Et il y a enfin et le plus important, la communauté internationale, euphémisme, dans le cas du conflit ivoirien pour désigner la France. Disons le tout net, la France de Sarkozy est en perte de vitesse. Et il est presque certain qu’il ne sera pas reconduit. La conséquence immédiate est qu’à la tête de la France il y aura un président non pas anti Ouattara mais neutre vis à vis du conflit ivoirien. Les rapports sont différents quand c’est un ami qui dirige ou quand c’est un être neutre. Un nouveau président français pourra t-il s’accommoder des exactions commises ici et là par les FRCI, s’accommoder d’une condamnation de Gbagbo à La Haye sans contrepartie dans le camp adverse, s’accommoder d’une démocratie proche du parti unique? Cette arrivée de Hollande plus que probable a ragaillardi militants, dirigeants et extrémistes de l’opposition ivoirienne.

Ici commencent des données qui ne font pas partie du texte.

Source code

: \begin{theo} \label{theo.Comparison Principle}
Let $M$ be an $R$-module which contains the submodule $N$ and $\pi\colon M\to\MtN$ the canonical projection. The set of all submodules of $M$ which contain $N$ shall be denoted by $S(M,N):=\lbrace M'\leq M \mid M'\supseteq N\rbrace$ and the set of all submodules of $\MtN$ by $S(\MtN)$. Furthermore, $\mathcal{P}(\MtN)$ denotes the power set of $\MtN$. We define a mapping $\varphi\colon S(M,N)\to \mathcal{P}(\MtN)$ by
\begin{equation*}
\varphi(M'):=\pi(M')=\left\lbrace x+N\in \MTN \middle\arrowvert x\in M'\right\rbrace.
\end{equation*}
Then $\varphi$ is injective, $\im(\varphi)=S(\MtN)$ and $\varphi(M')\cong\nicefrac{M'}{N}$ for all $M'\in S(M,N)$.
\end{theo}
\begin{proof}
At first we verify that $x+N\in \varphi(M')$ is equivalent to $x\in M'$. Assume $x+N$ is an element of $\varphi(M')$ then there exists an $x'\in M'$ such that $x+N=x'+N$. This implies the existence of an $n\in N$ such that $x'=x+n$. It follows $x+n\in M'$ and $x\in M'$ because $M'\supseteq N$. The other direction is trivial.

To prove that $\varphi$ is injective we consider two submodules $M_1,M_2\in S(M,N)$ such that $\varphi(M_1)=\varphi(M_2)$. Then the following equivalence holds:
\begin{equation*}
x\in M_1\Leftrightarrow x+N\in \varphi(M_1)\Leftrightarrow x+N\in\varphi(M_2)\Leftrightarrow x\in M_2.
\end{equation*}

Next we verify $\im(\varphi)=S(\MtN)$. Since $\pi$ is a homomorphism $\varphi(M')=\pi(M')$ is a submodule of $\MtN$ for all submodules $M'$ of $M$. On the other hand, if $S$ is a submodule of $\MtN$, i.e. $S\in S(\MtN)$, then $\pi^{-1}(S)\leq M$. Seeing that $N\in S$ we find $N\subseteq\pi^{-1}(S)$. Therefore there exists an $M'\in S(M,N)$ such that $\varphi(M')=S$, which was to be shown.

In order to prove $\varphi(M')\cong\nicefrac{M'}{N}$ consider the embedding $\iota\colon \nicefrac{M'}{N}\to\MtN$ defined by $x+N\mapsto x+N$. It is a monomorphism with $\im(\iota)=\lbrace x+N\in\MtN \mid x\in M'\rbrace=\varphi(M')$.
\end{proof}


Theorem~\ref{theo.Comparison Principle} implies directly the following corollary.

Conséquences des différents conflits

Mais le drame ivoirien viendra surtout du fait qu’on n’a nullement tiré les conséquences des différents conflits tant les antagonismes sont présents entre les différentes parties et le clivage pro et anti Ouattara prend des proportions abyssales. Les douleurs sont vivaces et les rancœurs tenaces. À écouter une partie des ivoiriens, la stabilité ne viendra qu’avec la chute du régime actuel. L’autre partie estime qu’elle ne fera jamais autant de mal que Gbagbo leur en a fait, à partir de ce moment tout leur est permis. Mais tout est-il utile? Tous ces mini conflits entre FRCI et populations ne sont que les aspects visibles de deux entités qui malheureusement ne peuvent et ne veulent plus vivre ensemble. Faut-il passer sous silence la frustration des corps habillés délestés d’une partie de leurs émoluments et aux ordres de leurs ennemis d’hier?, le désir de vengeance des pro-IB?, la frustration d’une partie de la population qui estime que justice ne leur a pas été faite?, l’accaparement et l’expropriation des terres à l’ouest par des inconnus au détriment des autochtones ? Faut-il vraiment passer sous silence ces signes évidents que des camps d’entraînement de miliciens et mercenaires pro-Gbagbo semblent selon la presse foisonner. Je suis d’avis avec ceux qui estiment que le fait d’empêcher le FPI de faire de la politique est une faute lourde qui met en péril nos vies en fragilisant de ce fait la cohésion. S’est-on posé la question de savoir: dans l’après Sarkozy quelle sera l’attitude des soldats français postés en Côte d’Ivoire vis à vis du conflit ivoirien eux qui restent tributaires des décisions de leur président, à venir Hollande?

Et malheureusement à voir les FRCI se mettre en état d’alerte, montre bien qu’une partie des ivoiriens est arrivée malheureusement à la conclusion que le conflit armé est la panacée, aventure que je ne partage nullement à cause de son corollaire mortuaire.